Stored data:

..........

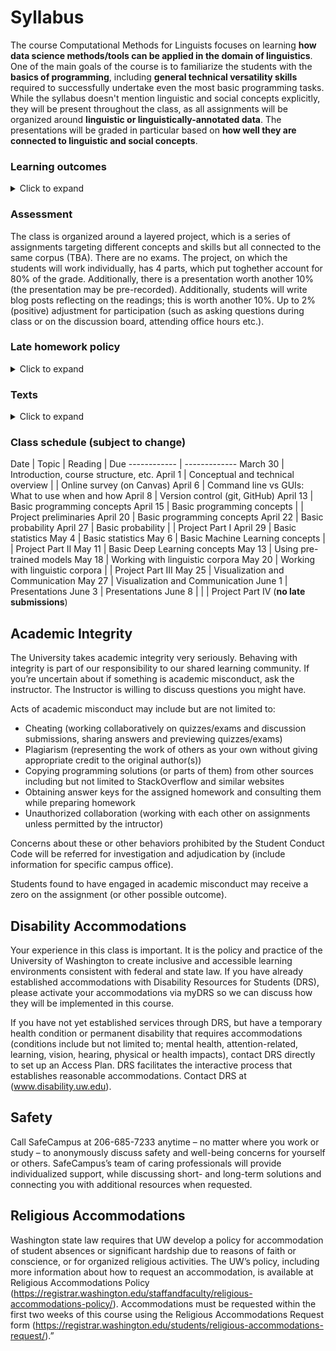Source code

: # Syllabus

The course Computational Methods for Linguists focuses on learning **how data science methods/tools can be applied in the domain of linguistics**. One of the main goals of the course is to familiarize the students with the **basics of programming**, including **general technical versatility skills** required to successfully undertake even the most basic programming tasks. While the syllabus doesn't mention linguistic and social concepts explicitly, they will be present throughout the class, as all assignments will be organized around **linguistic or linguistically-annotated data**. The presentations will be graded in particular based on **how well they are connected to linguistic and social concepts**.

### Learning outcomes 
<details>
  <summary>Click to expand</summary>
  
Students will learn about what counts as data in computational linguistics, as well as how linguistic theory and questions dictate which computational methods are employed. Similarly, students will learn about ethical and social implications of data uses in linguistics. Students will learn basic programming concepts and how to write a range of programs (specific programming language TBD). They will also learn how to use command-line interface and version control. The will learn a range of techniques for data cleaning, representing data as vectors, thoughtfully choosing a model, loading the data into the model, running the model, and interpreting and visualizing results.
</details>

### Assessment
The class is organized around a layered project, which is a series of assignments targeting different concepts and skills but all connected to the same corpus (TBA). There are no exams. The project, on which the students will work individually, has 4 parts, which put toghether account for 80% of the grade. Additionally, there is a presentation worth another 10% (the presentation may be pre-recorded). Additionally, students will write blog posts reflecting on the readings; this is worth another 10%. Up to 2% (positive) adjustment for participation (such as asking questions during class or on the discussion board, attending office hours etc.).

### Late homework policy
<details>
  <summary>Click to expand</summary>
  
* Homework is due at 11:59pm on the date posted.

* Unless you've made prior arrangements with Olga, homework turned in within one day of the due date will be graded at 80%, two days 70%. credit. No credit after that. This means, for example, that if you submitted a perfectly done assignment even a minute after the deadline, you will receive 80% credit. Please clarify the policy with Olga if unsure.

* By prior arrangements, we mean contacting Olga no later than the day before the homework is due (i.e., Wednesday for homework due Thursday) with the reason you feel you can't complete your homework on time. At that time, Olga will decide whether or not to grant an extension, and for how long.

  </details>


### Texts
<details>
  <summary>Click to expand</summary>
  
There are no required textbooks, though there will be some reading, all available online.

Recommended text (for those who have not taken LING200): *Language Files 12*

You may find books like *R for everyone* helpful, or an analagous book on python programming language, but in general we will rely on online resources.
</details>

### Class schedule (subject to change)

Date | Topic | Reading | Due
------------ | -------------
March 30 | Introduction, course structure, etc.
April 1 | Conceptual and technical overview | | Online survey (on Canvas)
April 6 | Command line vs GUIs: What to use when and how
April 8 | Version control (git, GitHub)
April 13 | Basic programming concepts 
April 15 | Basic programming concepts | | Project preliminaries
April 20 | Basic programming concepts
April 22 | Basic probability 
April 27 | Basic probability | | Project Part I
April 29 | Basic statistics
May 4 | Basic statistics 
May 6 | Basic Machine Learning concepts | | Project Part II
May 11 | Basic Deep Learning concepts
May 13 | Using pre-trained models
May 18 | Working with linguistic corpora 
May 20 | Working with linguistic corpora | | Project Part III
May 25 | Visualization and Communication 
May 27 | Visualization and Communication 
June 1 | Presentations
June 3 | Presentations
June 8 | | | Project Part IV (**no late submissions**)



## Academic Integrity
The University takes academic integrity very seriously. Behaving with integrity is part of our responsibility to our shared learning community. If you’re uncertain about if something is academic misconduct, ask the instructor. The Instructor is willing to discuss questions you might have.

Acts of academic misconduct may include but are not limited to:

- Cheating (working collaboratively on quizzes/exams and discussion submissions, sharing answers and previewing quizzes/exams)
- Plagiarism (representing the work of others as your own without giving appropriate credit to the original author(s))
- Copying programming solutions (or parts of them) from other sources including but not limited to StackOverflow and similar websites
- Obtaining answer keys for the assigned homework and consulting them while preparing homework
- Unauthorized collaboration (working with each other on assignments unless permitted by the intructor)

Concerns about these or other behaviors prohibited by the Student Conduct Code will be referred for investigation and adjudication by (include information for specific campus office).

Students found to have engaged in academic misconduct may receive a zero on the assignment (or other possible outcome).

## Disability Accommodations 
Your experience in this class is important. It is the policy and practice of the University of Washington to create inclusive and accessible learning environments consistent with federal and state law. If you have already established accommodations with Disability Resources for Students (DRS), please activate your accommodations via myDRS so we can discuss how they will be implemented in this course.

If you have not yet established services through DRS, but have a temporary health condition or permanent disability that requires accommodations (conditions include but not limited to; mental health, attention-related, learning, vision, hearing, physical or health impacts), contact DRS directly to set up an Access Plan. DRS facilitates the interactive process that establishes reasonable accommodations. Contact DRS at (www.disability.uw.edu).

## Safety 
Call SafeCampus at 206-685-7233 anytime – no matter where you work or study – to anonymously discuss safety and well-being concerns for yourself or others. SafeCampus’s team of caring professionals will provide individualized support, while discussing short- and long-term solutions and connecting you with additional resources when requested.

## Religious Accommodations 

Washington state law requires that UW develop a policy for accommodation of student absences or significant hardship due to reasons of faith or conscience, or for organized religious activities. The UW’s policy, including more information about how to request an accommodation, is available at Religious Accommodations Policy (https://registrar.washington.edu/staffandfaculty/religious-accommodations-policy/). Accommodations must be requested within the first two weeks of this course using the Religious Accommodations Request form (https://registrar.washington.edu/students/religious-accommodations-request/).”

..........

## TASK PROMPT:
Every line above should be repeated exactly; pictures stay out of the copy.

## ANSWER SPACE:
Source code

: # Syllabus

The course Computational Methods for Linguists focuses on learning **how data science methods/tools can be applied in the domain of linguistics**. One of the main goals of the course is to familiarize the students with the **basics of programming**, including **general technical versatility skills** required to successfully undertake even the most basic programming tasks. While the syllabus doesn't mention linguistic and social concepts explicitly, they will be present throughout the class, as all assignments will be organized around **linguistic or linguistically-annotated data**. The presentations will be graded in particular based on **how well they are connected to linguistic and social concepts**.

### Learning outcomes 
<details>
  <summary>Click to expand</summary>
  
Students will learn about what counts as data in computational linguistics, as well as how linguistic theory and questions dictate which computational methods are employed. Similarly, students will learn about ethical and social implications of data uses in linguistics. Students will learn basic programming concepts and how to write a range of programs (specific programming language TBD). They will also learn how to use command-line interface and version control. The will learn a range of techniques for data cleaning, representing data as vectors, thoughtfully choosing a model, loading the data into the model, running the model, and interpreting and visualizing results.
</details>

### Assessment
The class is organized around a layered project, which is a series of assignments targeting different concepts and skills but all connected to the same corpus (TBA). There are no exams. The project, on which the students will work individually, has 4 parts, which put toghether account for 80% of the grade. Additionally, there is a presentation worth another 10% (the presentation may be pre-recorded). Additionally, students will write blog posts reflecting on the readings; this is worth another 10%. Up to 2% (positive) adjustment for participation (such as asking questions during class or on the discussion board, attending office hours etc.).

### Late homework policy
<details>
  <summary>Click to expand</summary>
  
* Homework is due at 11:59pm on the date posted.

* Unless you've made prior arrangements with Olga, homework turned in within one day of the due date will be graded at 80%, two days 70%. credit. No credit after that. This means, for example, that if you submitted a perfectly done assignment even a minute after the deadline, you will receive 80% credit. Please clarify the policy with Olga if unsure.

* By prior arrangements, we mean contacting Olga no later than the day before the homework is due (i.e., Wednesday for homework due Thursday) with the reason you feel you can't complete your homework on time. At that time, Olga will decide whether or not to grant an extension, and for how long.

  </details>


### Texts
<details>
  <summary>Click to expand</summary>
  
There are no required textbooks, though there will be some reading, all available online.

Recommended text (for those who have not taken LING200): *Language Files 12*

You may find books like *R for everyone* helpful, or an analagous book on python programming language, but in general we will rely on online resources.
</details>

### Class schedule (subject to change)

Date | Topic | Reading | Due
------------ | -------------
March 30 | Introduction, course structure, etc.
April 1 | Conceptual and technical overview | | Online survey (on Canvas)
April 6 | Command line vs GUIs: What to use when and how
April 8 | Version control (git, GitHub)
April 13 | Basic programming concepts 
April 15 | Basic programming concepts | | Project preliminaries
April 20 | Basic programming concepts
April 22 | Basic probability 
April 27 | Basic probability | | Project Part I
April 29 | Basic statistics
May 4 | Basic statistics 
May 6 | Basic Machine Learning concepts | | Project Part II
May 11 | Basic Deep Learning concepts
May 13 | Using pre-trained models
May 18 | Working with linguistic corpora 
May 20 | Working with linguistic corpora | | Project Part III
May 25 | Visualization and Communication 
May 27 | Visualization and Communication 
June 1 | Presentations
June 3 | Presentations
June 8 | | | Project Part IV (**no late submissions**)



## Academic Integrity
The University takes academic integrity very seriously. Behaving with integrity is part of our responsibility to our shared learning community. If you’re uncertain about if something is academic misconduct, ask the instructor. The Instructor is willing to discuss questions you might have.

Acts of academic misconduct may include but are not limited to:

- Cheating (working collaboratively on quizzes/exams and discussion submissions, sharing answers and previewing quizzes/exams)
- Plagiarism (representing the work of others as your own without giving appropriate credit to the original author(s))
- Copying programming solutions (or parts of them) from other sources including but not limited to StackOverflow and similar websites
- Obtaining answer keys for the assigned homework and consulting them while preparing homework
- Unauthorized collaboration (working with each other on assignments unless permitted by the intructor)

Concerns about these or other behaviors prohibited by the Student Conduct Code will be referred for investigation and adjudication by (include information for specific campus office).

Students found to have engaged in academic misconduct may receive a zero on the assignment (or other possible outcome).

## Disability Accommodations 
Your experience in this class is important. It is the policy and practice of the University of Washington to create inclusive and accessible learning environments consistent with federal and state law. If you have already established accommodations with Disability Resources for Students (DRS), please activate your accommodations via myDRS so we can discuss how they will be implemented in this course.

If you have not yet established services through DRS, but have a temporary health condition or permanent disability that requires accommodations (conditions include but not limited to; mental health, attention-related, learning, vision, hearing, physical or health impacts), contact DRS directly to set up an Access Plan. DRS facilitates the interactive process that establishes reasonable accommodations. Contact DRS at (www.disability.uw.edu).

## Safety 
Call SafeCampus at 206-685-7233 anytime – no matter where you work or study – to anonymously discuss safety and well-being concerns for yourself or others. SafeCampus’s team of caring professionals will provide individualized support, while discussing short- and long-term solutions and connecting you with additional resources when requested.

## Religious Accommodations 

Washington state law requires that UW develop a policy for accommodation of student absences or significant hardship due to reasons of faith or conscience, or for organized religious activities. The UW’s policy, including more information about how to request an accommodation, is available at Religious Accommodations Policy (https://registrar.washington.edu/staffandfaculty/religious-accommodations-policy/). Accommodations must be requested within the first two weeks of this course using the Religious Accommodations Request form (https://registrar.washington.edu/students/religious-accommodations-request/).”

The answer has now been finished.